No simbolísmo dos frescos da Capela Sistina, em vez de vergonha e perseguição, inclusão e reconhecimento do Favor Divino estão as qualidades que Michelangelo defende para o tratamento da Igreja para com os Judeus. Temos até uma indicação mais poderosa do filo-semitismo de Michelangelo no trabalho posterior dele, “O Último Julgamento.”
 
Nele, posa um anjo dourado cabeludo vestido em vermelho directamente em cima da cabeça de Jesus e aponta para dois homens dentro de um grupo conhecido como as “Almas Íntegras”, uma colecção de figuras que representam aqueles que privilegiaram passar a eternidade num estado de felicidade com Jesus como recompensa pelas suas acções na terra. Michelangelo retracta ambos estes homens como Judeus, um acto potencialmente blasfemo. Um usa um chapéu de duas pontas que a Igreja forçou homens judeus a usar para reforçar o preconceito medieval que os judeus, sendo gerados pelo Diabo, tinham chifres. Esta figura fala a outro Judeu mais velho enquanto aponta para cima, indicando o unicidade de D’us.
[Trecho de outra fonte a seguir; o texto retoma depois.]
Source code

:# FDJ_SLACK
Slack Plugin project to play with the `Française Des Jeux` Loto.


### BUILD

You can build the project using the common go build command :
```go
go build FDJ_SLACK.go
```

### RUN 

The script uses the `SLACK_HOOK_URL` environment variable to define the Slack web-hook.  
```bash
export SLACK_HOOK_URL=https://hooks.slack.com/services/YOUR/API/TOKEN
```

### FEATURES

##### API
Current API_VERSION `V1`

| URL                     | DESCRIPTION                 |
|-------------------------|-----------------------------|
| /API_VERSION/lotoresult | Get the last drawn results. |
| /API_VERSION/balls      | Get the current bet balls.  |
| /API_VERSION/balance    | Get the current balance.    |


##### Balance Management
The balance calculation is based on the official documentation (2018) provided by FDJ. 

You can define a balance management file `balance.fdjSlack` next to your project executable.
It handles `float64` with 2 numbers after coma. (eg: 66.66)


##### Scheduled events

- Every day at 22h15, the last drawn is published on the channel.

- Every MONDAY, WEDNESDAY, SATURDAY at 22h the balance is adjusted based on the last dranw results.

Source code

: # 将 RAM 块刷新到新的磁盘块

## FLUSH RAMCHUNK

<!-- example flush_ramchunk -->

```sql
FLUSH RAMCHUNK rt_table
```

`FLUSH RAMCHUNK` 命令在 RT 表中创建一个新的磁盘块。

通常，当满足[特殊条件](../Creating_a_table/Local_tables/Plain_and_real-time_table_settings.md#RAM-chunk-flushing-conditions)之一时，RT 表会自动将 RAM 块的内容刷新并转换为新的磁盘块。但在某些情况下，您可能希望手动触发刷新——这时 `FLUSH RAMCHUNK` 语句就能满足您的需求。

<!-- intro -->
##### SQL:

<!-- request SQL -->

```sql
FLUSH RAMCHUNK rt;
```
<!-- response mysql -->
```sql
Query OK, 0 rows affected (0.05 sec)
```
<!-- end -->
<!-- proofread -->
A outra figura usa um chapéu amarelo da vergonha; durante o século XIII, a Igreja ordenou os homens Judeus na Itália usar tais chapéus em público. Em frente às duas figuras, uma mulher, o cabelo dela recatadamente coberto, sussurra na orelha de uma mocidade nua antes dela. A juventude assemelha-se ao jovem tutor de Michelangelo, Pico della Mirandola que possuiu a maior biblioteca de Kabbalah no mundo e que ensinou ao jovem artista segredos do misticismo judaico que infundiu dentro dele um respeito duradouro pelo povo Judeu.
 
Concedendo aos judeus um lugar no céu com Jesus, no século XVI, Michelangelo tomou uma posição então blasfema num assunto que ainda provoca um debate aquecido entre os Cristãos no século XXI. A representação dele que concede claramente Favor Divino infringiu a doutrina oficial da Igreja que manteve que os judeus nunca podem esperar ter uma recompensa Divina.
 
Michelangelo definiu génio como “paciência eterna”. Neste ano, o 500º aniversário de Michelangelo que começa com o trabalho dele no tecto da Capela Sistina, o seu “código” foi finalmente descoberto e dele pode ser vista a perspicácia, engenhosamente escondida no seu trabalho.